== Work instruction ==
Would you please repeat the data that follows, exactly as it reads?

Source records
=== Begin Enclosure ===

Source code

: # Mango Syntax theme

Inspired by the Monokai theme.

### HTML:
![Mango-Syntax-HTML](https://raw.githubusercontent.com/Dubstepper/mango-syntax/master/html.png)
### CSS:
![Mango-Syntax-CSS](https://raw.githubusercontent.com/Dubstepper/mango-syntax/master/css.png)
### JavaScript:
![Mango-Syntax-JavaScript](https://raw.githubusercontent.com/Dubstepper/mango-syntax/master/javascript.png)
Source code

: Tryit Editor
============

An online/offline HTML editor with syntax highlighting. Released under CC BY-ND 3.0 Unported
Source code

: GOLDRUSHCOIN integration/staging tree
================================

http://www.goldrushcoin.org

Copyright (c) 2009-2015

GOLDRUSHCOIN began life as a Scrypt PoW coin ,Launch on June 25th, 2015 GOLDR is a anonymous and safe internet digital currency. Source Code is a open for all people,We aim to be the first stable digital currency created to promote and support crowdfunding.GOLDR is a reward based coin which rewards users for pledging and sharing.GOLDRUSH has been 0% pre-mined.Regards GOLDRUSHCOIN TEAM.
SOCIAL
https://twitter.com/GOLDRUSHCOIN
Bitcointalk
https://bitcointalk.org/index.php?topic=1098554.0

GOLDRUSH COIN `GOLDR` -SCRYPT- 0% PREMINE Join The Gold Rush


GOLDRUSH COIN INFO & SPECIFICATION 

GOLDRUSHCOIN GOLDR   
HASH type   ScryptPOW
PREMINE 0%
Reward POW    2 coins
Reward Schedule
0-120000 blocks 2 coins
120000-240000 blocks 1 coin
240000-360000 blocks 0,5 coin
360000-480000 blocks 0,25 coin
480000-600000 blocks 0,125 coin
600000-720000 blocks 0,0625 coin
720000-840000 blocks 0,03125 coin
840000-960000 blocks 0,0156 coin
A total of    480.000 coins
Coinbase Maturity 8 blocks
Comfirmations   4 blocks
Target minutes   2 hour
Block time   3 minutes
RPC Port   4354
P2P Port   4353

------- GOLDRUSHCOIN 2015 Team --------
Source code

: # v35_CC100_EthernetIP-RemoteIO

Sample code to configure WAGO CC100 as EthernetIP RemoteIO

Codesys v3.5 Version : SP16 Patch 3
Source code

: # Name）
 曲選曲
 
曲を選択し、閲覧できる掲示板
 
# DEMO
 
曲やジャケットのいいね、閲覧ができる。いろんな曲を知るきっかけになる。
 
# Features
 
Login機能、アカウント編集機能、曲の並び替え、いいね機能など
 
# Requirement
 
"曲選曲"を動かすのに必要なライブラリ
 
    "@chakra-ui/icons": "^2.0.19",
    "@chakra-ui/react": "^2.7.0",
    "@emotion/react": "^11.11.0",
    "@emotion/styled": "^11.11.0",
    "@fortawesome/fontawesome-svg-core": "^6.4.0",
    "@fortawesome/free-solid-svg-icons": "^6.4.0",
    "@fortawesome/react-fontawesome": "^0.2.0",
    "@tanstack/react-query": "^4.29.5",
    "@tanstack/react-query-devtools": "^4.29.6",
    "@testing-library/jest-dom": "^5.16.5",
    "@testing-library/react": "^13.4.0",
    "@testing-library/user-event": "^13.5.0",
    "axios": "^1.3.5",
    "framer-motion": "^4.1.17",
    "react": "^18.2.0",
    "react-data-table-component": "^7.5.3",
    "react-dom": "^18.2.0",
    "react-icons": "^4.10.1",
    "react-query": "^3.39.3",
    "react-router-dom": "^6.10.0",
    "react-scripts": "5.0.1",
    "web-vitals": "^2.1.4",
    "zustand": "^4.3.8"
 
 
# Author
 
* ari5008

=== End Enclosure ===

== Reply ==
Source code

: # Mango Syntax theme

Inspired by the Monokai theme.

### HTML:
![Mango-Syntax-HTML](https://raw.githubusercontent.com/Dubstepper/mango-syntax/master/html.png)
### CSS:
![Mango-Syntax-CSS](https://raw.githubusercontent.com/Dubstepper/mango-syntax/master/css.png)
### JavaScript:
![Mango-Syntax-JavaScript](https://raw.githubusercontent.com/Dubstepper/mango-syntax/master/javascript.png)
Source code

: Tryit Editor
============

An online/offline HTML editor with syntax highlighting. Released under CC BY-ND 3.0 Unported
Source code

: GOLDRUSHCOIN integration/staging tree
================================

http://www.goldrushcoin.org

Copyright (c) 2009-2015

GOLDRUSHCOIN began life as a Scrypt PoW coin ,Launch on June 25th, 2015 GOLDR is a anonymous and safe internet digital currency. Source Code is a open for all people,We aim to be the first stable digital currency created to promote and support crowdfunding.GOLDR is a reward based coin which rewards users for pledging and sharing.GOLDRUSH has been 0% pre-mined.Regards GOLDRUSHCOIN TEAM.
SOCIAL
https://twitter.com/GOLDRUSHCOIN
Bitcointalk
https://bitcointalk.org/index.php?topic=1098554.0

GOLDRUSH COIN `GOLDR` -SCRYPT- 0% PREMINE Join The Gold Rush


GOLDRUSH COIN INFO & SPECIFICATION 

GOLDRUSHCOIN GOLDR   
HASH type   ScryptPOW
PREMINE 0%
Reward POW    2 coins
Reward Schedule
0-120000 blocks 2 coins
120000-240000 blocks 1 coin
240000-360000 blocks 0,5 coin
360000-480000 blocks 0,25 coin
480000-600000 blocks 0,125 coin
600000-720000 blocks 0,0625 coin
720000-840000 blocks 0,03125 coin
840000-960000 blocks 0,0156 coin
A total of    480.000 coins
Coinbase Maturity 8 blocks
Comfirmations   4 blocks
Target minutes   2 hour
Block time   3 minutes
RPC Port   4354
P2P Port   4353

------- GOLDRUSHCOIN 2015 Team --------
Source code

: # v35_CC100_EthernetIP-RemoteIO

Sample code to configure WAGO CC100 as EthernetIP RemoteIO

Codesys v3.5 Version : SP16 Patch 3
Source code

: # Name）
 曲選曲
 
曲を選択し、閲覧できる掲示板
 
# DEMO
 
曲やジャケットのいいね、閲覧ができる。いろんな曲を知るきっかけになる。
 
# Features
 
Login機能、アカウント編集機能、曲の並び替え、いいね機能など
 
# Requirement
 
"曲選曲"を動かすのに必要なライブラリ
 
    "@chakra-ui/icons": "^2.0.19",
    "@chakra-ui/react": "^2.7.0",
    "@emotion/react": "^11.11.0",
    "@emotion/styled": "^11.11.0",
    "@fortawesome/fontawesome-svg-core": "^6.4.0",
    "@fortawesome/free-solid-svg-icons": "^6.4.0",
    "@fortawesome/react-fontawesome": "^0.2.0",
    "@tanstack/react-query": "^4.29.5",
    "@tanstack/react-query-devtools": "^4.29.6",
    "@testing-library/jest-dom": "^5.16.5",
    "@testing-library/react": "^13.4.0",
    "@testing-library/user-event": "^13.5.0",
    "axios": "^1.3.5",
    "framer-motion": "^4.1.17",
    "react": "^18.2.0",
    "react-data-table-component": "^7.5.3",
    "react-dom": "^18.2.0",
    "react-icons": "^4.10.1",
    "react-query": "^3.39.3",
    "react-router-dom": "^6.10.0",
    "react-scripts": "5.0.1",
    "web-vitals": "^2.1.4",
    "zustand": "^4.3.8"
 
 
# Author
 
* ari5008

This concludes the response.